WORKING DATA:
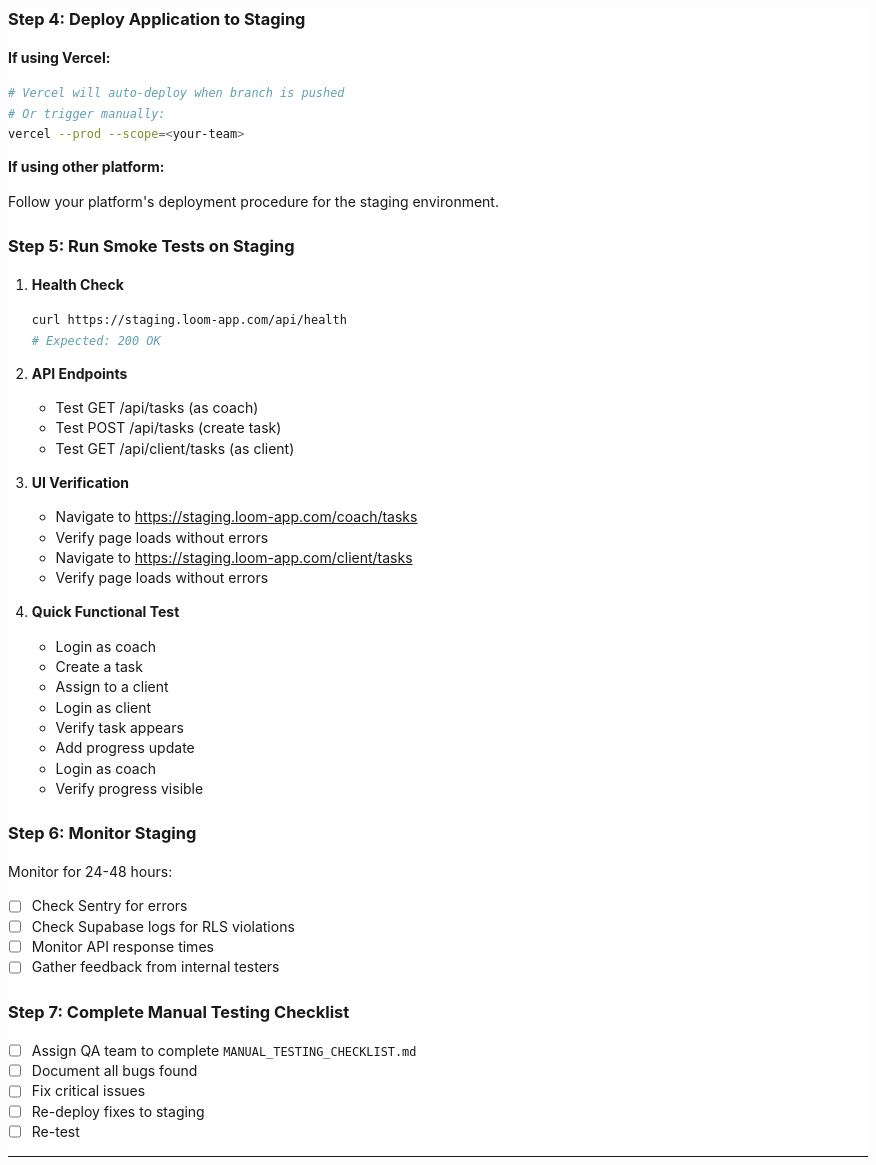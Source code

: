 ### Step 4: Deploy Application to Staging

**If using Vercel:**

```bash
# Vercel will auto-deploy when branch is pushed
# Or trigger manually:
vercel --prod --scope=<your-team>
```

**If using other platform:**

Follow your platform's deployment procedure for the staging environment.

### Step 5: Run Smoke Tests on Staging

1. **Health Check**
   ```bash
   curl https://staging.loom-app.com/api/health
   # Expected: 200 OK
   ```

2. **API Endpoints**
   - Test GET /api/tasks (as coach)
   - Test POST /api/tasks (create task)
   - Test GET /api/client/tasks (as client)

3. **UI Verification**
   - Navigate to https://staging.loom-app.com/coach/tasks
   - Verify page loads without errors
   - Navigate to https://staging.loom-app.com/client/tasks
   - Verify page loads without errors

4. **Quick Functional Test**
   - Login as coach
   - Create a task
   - Assign to a client
   - Login as client
   - Verify task appears
   - Add progress update
   - Login as coach
   - Verify progress visible

### Step 6: Monitor Staging

Monitor for 24-48 hours:

- [ ] Check Sentry for errors
- [ ] Check Supabase logs for RLS violations
- [ ] Monitor API response times
- [ ] Gather feedback from internal testers

### Step 7: Complete Manual Testing Checklist

- [ ] Assign QA team to complete `MANUAL_TESTING_CHECKLIST.md`
- [ ] Document all bugs found
- [ ] Fix critical issues
- [ ] Re-deploy fixes to staging
- [ ] Re-test

---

WHAT THE TASK REQUIRES:
Nothing but the lines from the one that contains "- Assign to a client" to the end of the listing should be given again, each exactly as it appears.

SOLUTION TO THIS EXERCISE:
   - Assign to a client
   - Login as client
   - Verify task appears
   - Add progress update
   - Login as coach
   - Verify progress visible

### Step 6: Monitor Staging

Monitor for 24-48 hours:

- [ ] Check Sentry for errors
- [ ] Check Supabase logs for RLS violations
- [ ] Monitor API response times
- [ ] Gather feedback from internal testers

### Step 7: Complete Manual Testing Checklist

- [ ] Assign QA team to complete `MANUAL_TESTING_CHECKLIST.md`
- [ ] Document all bugs found
- [ ] Fix critical issues
- [ ] Re-deploy fixes to staging
- [ ] Re-test

---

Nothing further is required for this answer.